Her debut novel, A SHORT TIME TO DIE, is rooted in a rural community and, unlike many suspense novels, it centers on the perspective of the victim looking out, rather than that of an outsider looking in. The story starts strong, with a young woman fighting for her life against an opponent who should have been her protector. It’s one of the most intense openings I’ve read in quite a while, and the rest of the book didn’t disappoint.
Asked how she managed to pull off such a powerful beginning, Susan says, “I wanted to grab the reader by the throat right away with the initial confrontation and built up layers of action around it. The final touch was to make the physical setting vivid on every page.”
She writes almost every day, usually in the evening, and warms up with “some mental pencil sharpening to get the juices flowing.” Sometimes that means critiquing a short story or outlining her scene points. Waiting for inspiration, though, is not on the menu. She says, “When my mind is full of junk, I set the timer and do free writing without stopping. This pops the nonsense off the stack and good ideas start bubbling up.”
Let’s see what Susan has to say about her book and her career.
Congratulations on your new book, Susan! And thank you for taking the time to talk to us. Why don’t we start with a little bit about how you came to be a mystery writer?
I started off as a painter but loved narrative. Those aspirations were shelved for an exciting high tech career. Fast forward, I took a break from my lean-in job and I started writing. I couldn’t stop, even after I went back to work.
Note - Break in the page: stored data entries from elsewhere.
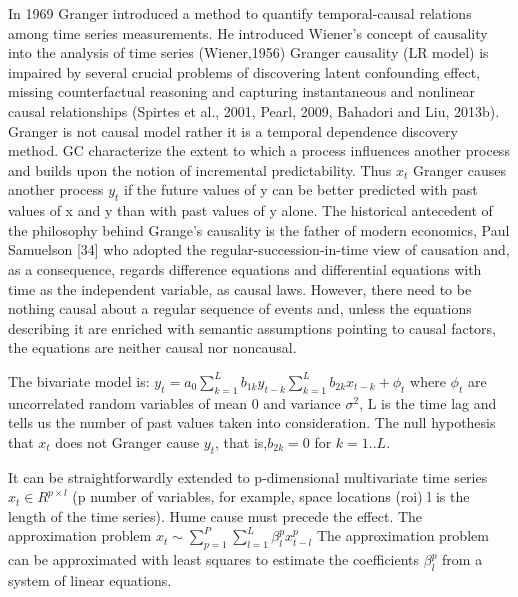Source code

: \documentclass[onecollarge,runningheads]{svjour2}
\begin{document}
In 1969 Granger introduced a method to quantify temporal-causal relations among time series measurements. He introduced Wiener’s concept of causality into the analysis of time series (Wiener,1956)
Granger causality (LR model) is impaired by several crucial problems of discovering latent confounding effect, missing counterfactual reasoning and capturing instantaneous and nonlinear causal relationships (Spirtes et al., 2001, Pearl, 2009, Bahadori and Liu, 2013b).
Granger is not causal model rather it is a temporal dependence discovery method.
GC characterize the extent to which a process influences another process and builds upon the notion of incremental predictability. Thus $x_t$ Granger causes another process $y_t$ if the future values of y can be better predicted with past values of x and y than with past values of y alone.
The historical antecedent of the philosophy behind Grange's causality is the father of modern economics, Paul Samuelson [34] who adopted the regular-succession-in-time view of causation  and, as a consequence, regards difference equations and differential equations with time as the independent variable, as causal laws. 
However, there need to be nothing causal about a regular sequence of events and, unless the equations describing it are enriched with semantic assumptions pointing to causal factors, the equations are neither causal nor noncausal. 


The bivariate model is:
$y_t = a_0 \sum_{k=1}^{L}b_{1k}y_{t-k} \sum_{k=1}^{L}b_{2k}x_{t-k} + \phi_t$
where $\phi_t$ are uncorrelated random  variables of mean 0 and variance $\sigma^2$, L is the time lag and tells us the number of past values taken into consideration. The null hypothesis that $x_t$ does not Granger cause $y_t$, that is,$b_{2k} = 0$ for $k=1..L$.

It can be straightforwardly extended to p-dimensional multivariate time series $x_t \in R^{p \times l }$ (p number of variables, for example, space locations (roi) l is the length of the time series).
Hume cause must precede the effect.
The approximation problem
$x_t \sim \sum_{p=1}^{P} \sum_{l=1}^{L}\beta_{l}^{p} x_{t-l}^{p}$
The approximation problem can be approximated with least squares to estimate the coefficients $\beta_{l}^{p}$ from a system of linear equations.
\end{document}

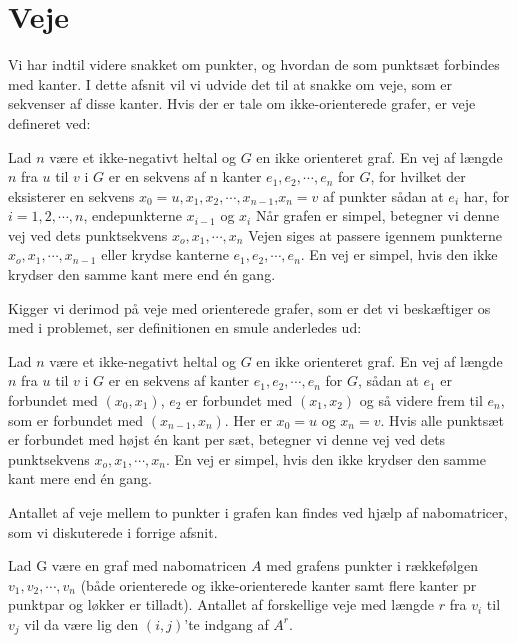 \section{Veje}
Vi har indtil videre snakket om punkter, og hvordan de som punktsæt forbindes med kanter. I dette afsnit vil vi udvide det til at snakke om veje, som er sekvenser af disse kanter. Hvis der er tale om ikke-orienterede grafer, er veje defineret ved:
\begin{defn}
[Veje] 
Lad $n$ være et ikke-negativt heltal og $G$ en ikke orienteret graf. En vej af længde $n$ fra $u$ til $v$ i $G$ er en sekvens af n kanter $e_{1},e_{2},\cdots,e_{n}$ for $G$, for hvilket der eksisterer en sekvens $x_{0}=u,x_{1},x_{2},\cdots,x_{n-1}$,$x_{n}=v$ af punkter sådan at $e_{i}$ har, for $i=1,2,\cdots,n$, endepunkterne $x_{i-1}$ og $x_{i}$ Når grafen er simpel, betegner vi denne  vej ved dets punktsekvens $x_{o},x_{1},\cdots,x_{n}$ Vejen siges at passere igennem punkterne $x_{o},x_{1},\cdots,x_{n-1}$ eller krydse kanterne $e_{1},e_{2},\cdots,e_{n}$. En vej er simpel, hvis den ikke krydser den samme kant mere end én gang.
\end{defn}
Kigger vi derimod på veje med orienterede grafer, som er det vi beskæftiger os med i problemet, ser definitionen en smule anderledes ud:
\begin{defn}
[Veje] 
Lad $n$ være et ikke-negativt heltal og $G$ en ikke orienteret graf. En vej af længde $n$ fra $u$ til $v$ i $G$ er en sekvens af kanter $e_{1},e_{2},\cdots,e_{n}$ for $G$, sådan at $e_{1}$ er forbundet med $(x_{0},x_{1})$, $e_{2}$ er forbundet med $(x_{1},x_{2})$ og så videre frem til $e_{n}$, som er forbundet med $(x_{n-1},x_{n})$. Her er $x_{0}=u$ og $x_{n}=v$. Hvis alle punktsæt er forbundet med højst én kant per sæt, betegner vi denne  vej ved dets punktsekvens $x_{o},x_{1},\cdots,x_{n}$. En vej er simpel, hvis den ikke krydser den samme kant mere end én gang.
\end{defn}

Antallet af veje mellem to punkter i grafen kan findes ved hjælp af nabomatricer, som vi diskuterede i forrige afsnit.
\begin{thm}
Lad G være en graf med nabomatricen
\textbf{$A$} med grafens punkter i rækkefølgen $v_{1},v_{2},\cdots,v_{n}$ (både orienterede og ikke-orienterede kanter samt flere kanter pr punktpar og løkker er tilladt). Antallet af forskellige veje med længde $r$ fra $v_{i}$ til $v_{j}$ vil da være lig den $(i,j)$'te indgang af \textbf{$A^{r}$}.
\end{thm}

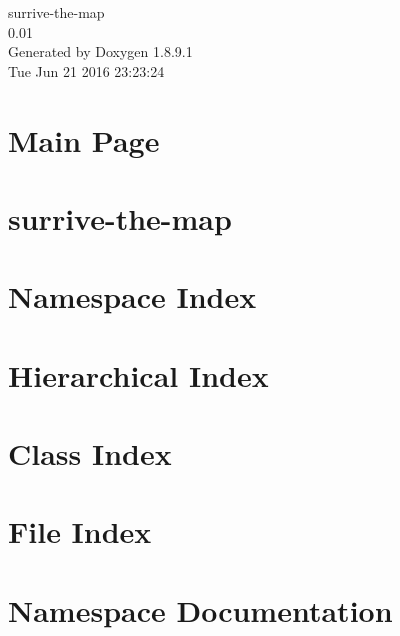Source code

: \documentclass[twoside]{book}
\newcommand{\+}{\discretionary{\mbox{\scriptsize$\hookleftarrow$}}{}{}}
\newcommand{\clearemptydoublepage}{%
  \newpage{\pagestyle{empty}\cleardoublepage}%
}
\begin{document}
\hypersetup{pageanchor=false,
             bookmarks=true,
             bookmarksnumbered=true,
             pdfencoding=unicode
            }
\begin{titlepage}
\vspace*{7cm}
\begin{center}%
{\Large surrive-\/the-\/map \\[1ex]\large 0.\+01 }\\
\vspace*{1cm}
{\large Generated by Doxygen 1.8.9.1}\\
\vspace*{0.5cm}
{\small Tue Jun 21 2016 23:23:24}\\
\end{center}
\end{titlepage}
\clearemptydoublepage
\tableofcontents
\clearemptydoublepage
{}
\hypersetup{pageanchor=true}

\chapter{Main Page}
\label{index}\hypertarget{index}{}
\chapter{surrive-\/the-\/map}
\label{md__c_1__users__foto__documents__git_hub_surrive-the-map__r_e_a_d_m_e}
\hypertarget{md__c_1__users__foto__documents__git_hub_surrive-the-map__r_e_a_d_m_e}{}

\chapter{Namespace Index}

\chapter{Hierarchical Index}

\chapter{Class Index}

\chapter{File Index}

\chapter{Namespace Documentation}

\end{document}
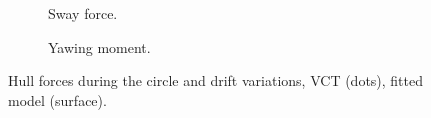 \begin{figure}[h]
     \centering
     \begin{subfigure}[b]{0.49\textwidth}
         \centering
         
        \caption{Sway force.}
        \label{fig:circle_drift_Y_H_optiwise}
     \end{subfigure}
     \hfill
     \begin{subfigure}[b]{0.49\textwidth}
         \centering
         
        \caption{Yawing moment.}
        \label{fig:circle_drift_N_H_optiwise}
     \end{subfigure}
    \caption{Hull forces during the circle and drift variations, VCT (dots), fitted model (surface).}
    \label{fig:circle_drift_optiwise}
\end{figure}

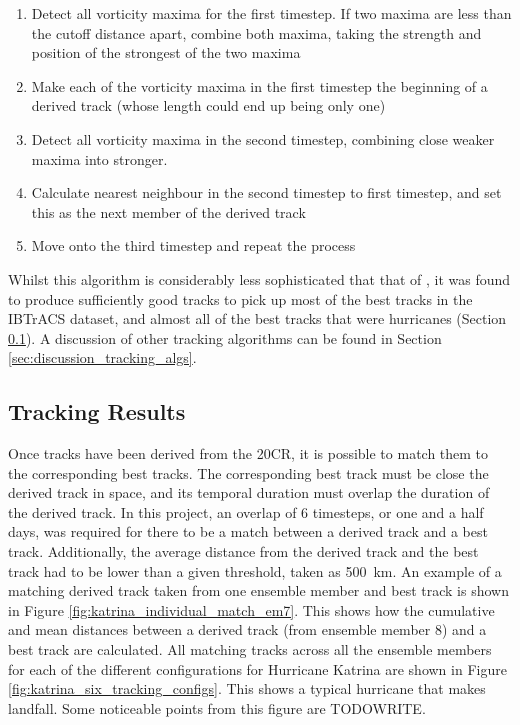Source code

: \documentclass[pdftex,12pt,a4paper]{report}
\begin{document}
\begin{enumerate}
    \item Detect all vorticity maxima for the first timestep. If two maxima are less than the cutoff
        distance apart, combine both maxima, taking the strength and position of the strongest of
        the two maxima
    \item Make each of the vorticity maxima in the first timestep the beginning of a derived track
        (whose length could end up being only one)
    \item Detect all vorticity maxima in the second timestep, combining close weaker maxima into
        stronger. %
    \item Calculate nearest neighbour in the second timestep to first timestep, and set this as the
        next member of the derived track
    \item Move onto the third timestep and repeat the process
\end{enumerate}

Whilst this algorithm is considerably less sophisticated that that of \textcite{hodges1994}, it was
found to produce sufficiently good tracks to pick up most of the best tracks in the IBTrACS dataset,
and almost all of the best tracks that were hurricanes (Section  \ref{sec:results_tracking}). A
discussion of other tracking algorithms can be found in Section \ref{sec:discussion_tracking_algs}.

\subsection{Tracking Results}
\label{sec:results_tracking}

Once tracks have been derived from the 20CR, it is possible to match them to the corresponding best
tracks. The corresponding best track must be close the derived track in space, and its temporal
duration must overlap the duration of the derived track. In this project, an overlap of 6 timesteps,
or one and a half days, was required for there to be a match between a derived track and a best
track. Additionally, the average distance from the derived track and the best track had to be lower
than a given threshold, taken as \SI{500}{km}. An example of a matching derived track taken from
one ensemble member and best track is shown in Figure \ref{fig:katrina_individual_match_em7}.
This shows how the cumulative and mean distances between a derived track (from ensemble member 8)
and a best track are calculated. All matching tracks across all the ensemble members for each of the
different configurations for Hurricane Katrina are shown in Figure
\ref{fig:katrina_six_tracking_configs}. This shows a typical hurricane that makes landfall. Some
noticeable points from this figure are TODOWRITE.
\end{document}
I didn’t have a voice or genre but sensed my personal path was right around the corner. Eventually I was consumed by a story about a young woman who has to escape her family—or else. Although I had little formal understanding of mysteries or thrillers, I knew had found my sweet spot.
You’ve done computer graphics and animation, and worked as an executive for a high-tech company. Did your background in technology influence your novel?
Absolutely. When Marly’s past catches up to her, she needs to have a great deal to lose. In Silicon Valley she could build a highly successful career at a very young age.
I drew heavily on my experiences of Silicon Valley culture, but technology evolves very quickly. My original plot had Marly working on “apps” in 2000. Big “oops” moment—the iPhone didn’t come out until 2007!
A SHORT TIME TO DIE is he intersection of the stories of two women: Marly, a young woman whose story takes place in the early 2000s, and Vanessa, who is working on a current-day investigation. What made you decide to weave those two stories together, and how do you think that decision made it a stronger novel?
My goal was to make the reader more knowledgeable than the characters in the novel. Vanessa learns things that Marly will never know, and Marly knows things that Vanessa will never uncover. The two stories weave around each other, headed on a collision course, but only the reader knows the whole story.
What was the inspiration for the book?
When I was fourteen, two of my homeroom classmates were brutally murdered. The murderer was never caught. I always suspected this was because my classmates were from an underprivileged community. I became obsessed with creating a future for girls who escape, make their own mistakes, and build their own lives.
As a debut author, you must have faced some challenges when writing it. What were some of them?
You only get to be a virgin once. Without formal training as a writer, the things I didn’t know vastly outnumbered the things I did. I took it one step at a time and enjoyed the journey.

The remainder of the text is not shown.